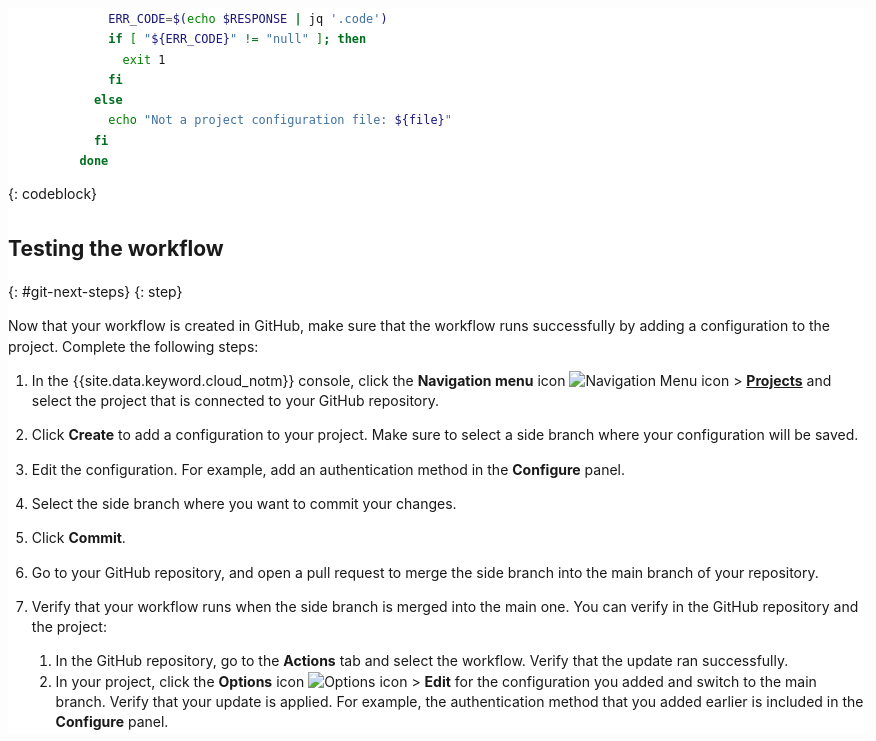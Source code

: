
 ```sh
              ERR_CODE=$(echo $RESPONSE | jq '.code')
              if [ "${ERR_CODE}" != "null" ]; then
                exit 1
              fi
            else
              echo "Not a project configuration file: ${file}"
            fi
          done
```
{: codeblock}

## Testing the workflow 
{: #git-next-steps}
{: step}

Now that your workflow is created in GitHub, make sure that the workflow runs successfully by adding a configuration to the project. Complete the following steps: 

1. In the {{site.data.keyword.cloud_notm}} console, click the **Navigation menu** icon ![Navigation Menu icon](../icons/icon_hamburger.svg "Menu") > **[Projects](/projects/)** and select the project that is connected to your GitHub repository. 
1. Click **Create** to add a configuration to your project. Make sure to select a side branch where your configuration will be saved.
1. Edit the configuration. For example, add an authentication method in the **Configure** panel. 
1. Select the side branch where you want to commit your changes. 
1. Click **Commit**. 
1. Go to your GitHub repository, and open a pull request to merge the side branch into the main branch of your repository. 
1. Verify that your workflow runs when the side branch is merged into the main one. You can verify in the GitHub repository and the project: 

   1. In the GitHub repository, go to the **Actions** tab and select the workflow. Verify that the update ran successfully. 
   1. In your project, click the **Options** icon ![Options icon](../icons/action-menu-icon.svg) > **Edit** for the configuration you added and switch to the main branch. Verify that your update is applied. For example, the authentication method that you added earlier is included in the **Configure** panel. 
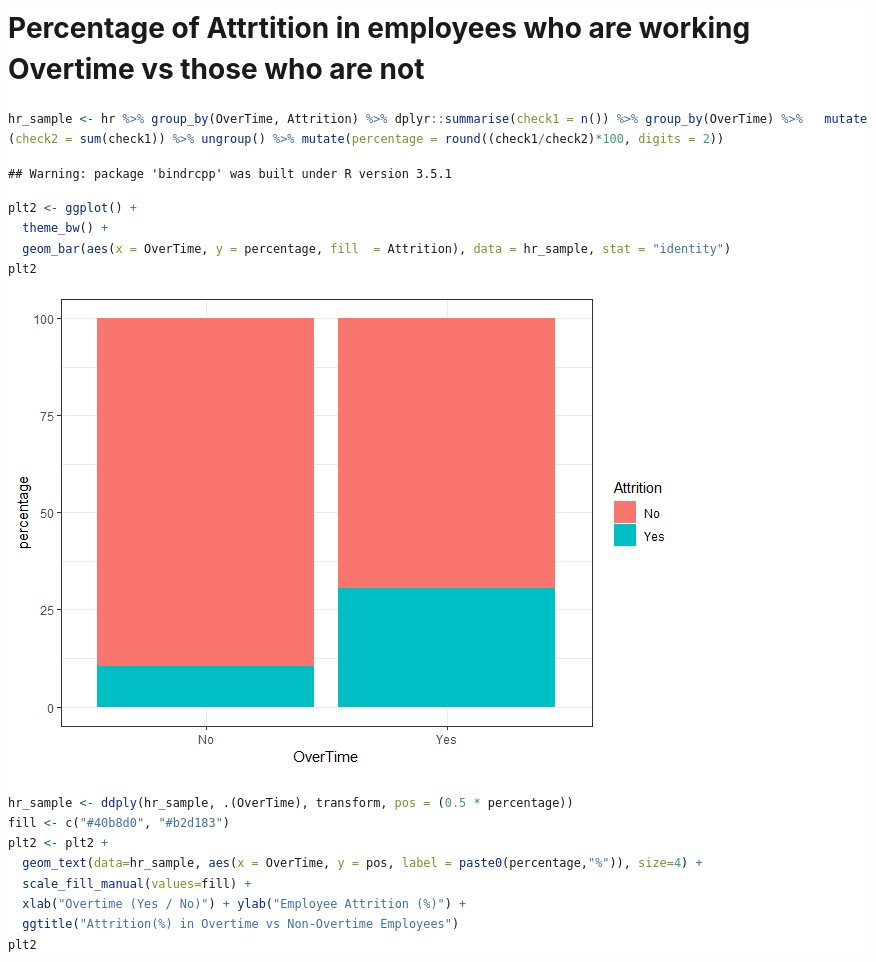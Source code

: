 Percentage of Attrtition in employees who are working Overtime vs those who are not
===================================================================================

``` r
hr_sample <- hr %>% group_by(OverTime, Attrition) %>% dplyr::summarise(check1 = n()) %>% group_by(OverTime) %>%   mutate(check2 = sum(check1)) %>% ungroup() %>% mutate(percentage = round((check1/check2)*100, digits = 2))
```

    ## Warning: package 'bindrcpp' was built under R version 3.5.1

``` r
plt2 <- ggplot() +
  theme_bw() +
  geom_bar(aes(x = OverTime, y = percentage, fill  = Attrition), data = hr_sample, stat = "identity")
plt2
```

![](Descriptive_Statistics_files/figure-markdown_github/unnamed-chunk-9-1.png)

``` r
hr_sample <- ddply(hr_sample, .(OverTime), transform, pos = (0.5 * percentage))
fill <- c("#40b8d0", "#b2d183")
plt2 <- plt2 +
  geom_text(data=hr_sample, aes(x = OverTime, y = pos, label = paste0(percentage,"%")), size=4) +
  scale_fill_manual(values=fill) +
  xlab("Overtime (Yes / No)") + ylab("Employee Attrition (%)") +
  ggtitle("Attrition(%) in Overtime vs Non-Overtime Employees")
plt2
```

#### What you have to do
Repeat every line of the data above exactly, but drop the pictures.

#### Task solution
Source code

:
 ```sh
              ERR_CODE=$(echo $RESPONSE | jq '.code')
              if [ "${ERR_CODE}" != "null" ]; then
                exit 1
              fi
            else
              echo "Not a project configuration file: ${file}"
            fi
          done
```
{: codeblock}

## Testing the workflow 
{: #git-next-steps}
{: step}

Now that your workflow is created in GitHub, make sure that the workflow runs successfully by adding a configuration to the project. Complete the following steps: 

1. In the {{site.data.keyword.cloud_notm}} console, click the **Navigation menu** icon ![Navigation Menu icon](../icons/icon_hamburger.svg "Menu") > **[Projects](/projects/)** and select the project that is connected to your GitHub repository. 
1. Click **Create** to add a configuration to your project. Make sure to select a side branch where your configuration will be saved.
1. Edit the configuration. For example, add an authentication method in the **Configure** panel. 
1. Select the side branch where you want to commit your changes. 
1. Click **Commit**. 
1. Go to your GitHub repository, and open a pull request to merge the side branch into the main branch of your repository. 
1. Verify that your workflow runs when the side branch is merged into the main one. You can verify in the GitHub repository and the project: 

   1. In the GitHub repository, go to the **Actions** tab and select the workflow. Verify that the update ran successfully. 
   1. In your project, click the **Options** icon ![Options icon](../icons/action-menu-icon.svg) > **Edit** for the configuration you added and switch to the main branch. Verify that your update is applied. For example, the authentication method that you added earlier is included in the **Configure** panel. 
Source code

: Percentage of Attrtition in employees who are working Overtime vs those who are not
===================================================================================

``` r
hr_sample <- hr %>% group_by(OverTime, Attrition) %>% dplyr::summarise(check1 = n()) %>% group_by(OverTime) %>%   mutate(check2 = sum(check1)) %>% ungroup() %>% mutate(percentage = round((check1/check2)*100, digits = 2))
```

    ## Warning: package 'bindrcpp' was built under R version 3.5.1

``` r
plt2 <- ggplot() +
  theme_bw() +
  geom_bar(aes(x = OverTime, y = percentage, fill  = Attrition), data = hr_sample, stat = "identity")
plt2
```

![](Descriptive_Statistics_files/figure-markdown_github/unnamed-chunk-9-1.png)

``` r
hr_sample <- ddply(hr_sample, .(OverTime), transform, pos = (0.5 * percentage))
fill <- c("#40b8d0", "#b2d183")
plt2 <- plt2 +
  geom_text(data=hr_sample, aes(x = OverTime, y = pos, label = paste0(percentage,"%")), size=4) +
  scale_fill_manual(values=fill) +
  xlab("Overtime (Yes / No)") + ylab("Employee Attrition (%)") +
  ggtitle("Attrition(%) in Overtime vs Non-Overtime Employees")
plt2
```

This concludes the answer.